Border Bumping
Live maps in which roaming cellphones redraw national borders wherever the network disagrees with the cartographers.
National borders are a construct — a line on a map, a sign by the road. Crossing one usually feels like nothing at all… until your phone buzzes: welcome abroad, roaming charges apply. Often that happens kilometers before or after the official line. Border Bumping takes these cellphone moments seriously: wherever a device registers a border that the map disagrees with, the border itself gets redrawn — the territory as told by cell towers, not cartographers.

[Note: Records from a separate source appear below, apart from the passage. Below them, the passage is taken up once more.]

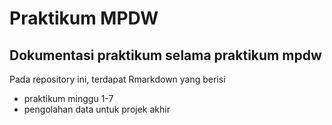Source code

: # Praktikum MPDW
Dokumentasi praktikum selama praktikum mpdw
--
Pada repository ini, terdapat Rmarkdown yang berisi
- praktikum minggu 1-7
- pengolahan data untuk projek akhir 
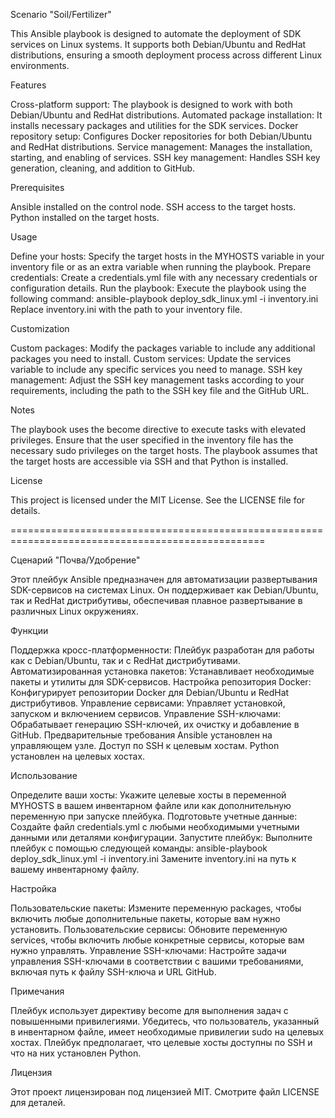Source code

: Scenario "Soil/Fertilizer"

This Ansible playbook is designed to automate the deployment of SDK services on Linux systems. It supports both Debian/Ubuntu and RedHat distributions, ensuring a smooth deployment process across different Linux environments.


Features

Cross-platform support: The playbook is designed to work with both Debian/Ubuntu and RedHat distributions.
Automated package installation: It installs necessary packages and utilities for the SDK services.
Docker repository setup: Configures Docker repositories for both Debian/Ubuntu and RedHat distributions.
Service management: Manages the installation, starting, and enabling of services.
SSH key management: Handles SSH key generation, cleaning, and addition to GitHub.


Prerequisites

Ansible installed on the control node.
SSH access to the target hosts.
Python installed on the target hosts.


Usage

Define your hosts: Specify the target hosts in the MYHOSTS variable in your inventory file or as an extra variable when running the playbook.
Prepare credentials: Create a credentials.yml file with any necessary credentials or configuration details.
Run the playbook: Execute the playbook using the following command:
ansible-playbook deploy_sdk_linux.yml -i inventory.ini
Replace inventory.ini with the path to your inventory file.


Customization

Custom packages: Modify the packages variable to include any additional packages you need to install.
Custom services: Update the services variable to include any specific services you need to manage.
SSH key management: Adjust the SSH key management tasks according to your requirements, including the path to the SSH key file and the GitHub URL.


Notes

The playbook uses the become directive to execute tasks with elevated privileges. Ensure that the user specified in the inventory file has the necessary sudo privileges on the target hosts.
The playbook assumes that the target hosts are accessible via SSH and that Python is installed.


License

This project is licensed under the MIT License. See the LICENSE file for details.


==================================================================================================


Сценарий "Почва/Удобрение"

Этот плейбук Ansible предназначен для автоматизации развертывания SDK-сервисов на системах Linux. Он поддерживает как Debian/Ubuntu, так и RedHat дистрибутивы, обеспечивая плавное развертывание в различных Linux окружениях.


Функции

Поддержка кросс-платформенности: Плейбук разработан для работы как с Debian/Ubuntu, так и с RedHat дистрибутивами.
Автоматизированная установка пакетов: Устанавливает необходимые пакеты и утилиты для SDK-сервисов.
Настройка репозитория Docker: Конфигурирует репозитории Docker для Debian/Ubuntu и RedHat дистрибутивов.
Управление сервисами: Управляет установкой, запуском и включением сервисов.
Управление SSH-ключами: Обрабатывает генерацию SSH-ключей, их очистку и добавление в GitHub.
Предварительные требования
Ansible установлен на управляющем узле.
Доступ по SSH к целевым хостам.
Python установлен на целевых хостах.


Использование

Определите ваши хосты: Укажите целевые хосты в переменной MYHOSTS в вашем инвентарном файле или как дополнительную переменную при запуске плейбука.
Подготовьте учетные данные: Создайте файл credentials.yml с любыми необходимыми учетными данными или деталями конфигурации.
Запустите плейбук: Выполните плейбук с помощью следующей команды:
ansible-playbook deploy_sdk_linux.yml -i inventory.ini
Замените inventory.ini на путь к вашему инвентарному файлу.


Настройка

Пользовательские пакеты: Измените переменную packages, чтобы включить любые дополнительные пакеты, которые вам нужно установить.
Пользовательские сервисы: Обновите переменную services, чтобы включить любые конкретные сервисы, которые вам нужно управлять.
Управление SSH-ключами: Настройте задачи управления SSH-ключами в соответствии с вашими требованиями, включая путь к файлу SSH-ключа и URL GitHub.


Примечания

Плейбук использует директиву become для выполнения задач с повышенными привилегиями. Убедитесь, что пользователь, указанный в инвентарном файле, имеет необходимые привилегии sudo на целевых хостах.
Плейбук предполагает, что целевые хосты доступны по SSH и что на них установлен Python.


Лицензия

Этот проект лицензирован под лицензией MIT. Смотрите файл LICENSE для деталей.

The project was created by Julian Oliver for the Mobile Republic caravan exhibition; I built the visualization side together with Till Nagel — live maps in which the collected “bumps” continuously distort national borders. Till wrote a detailed account of our design and programming process, and the project was featured on The Creators Project.
The stack, for the technically curious: TileMill for a toner-like map style served from the caravan’s own server, OpenStreetMap for country, street, and city data, GeoJSON for the interactive border data, Leaflet for a fast multitouch map with SVG rendering, D3 to animate the distortions and read in the bumping data, jQuery/zepto for the lightweight UI — and paper to prototype the ideas in the first place. Built Berlin-hack-style between coffee, beers, and night sessions; the code is open source on GitHub.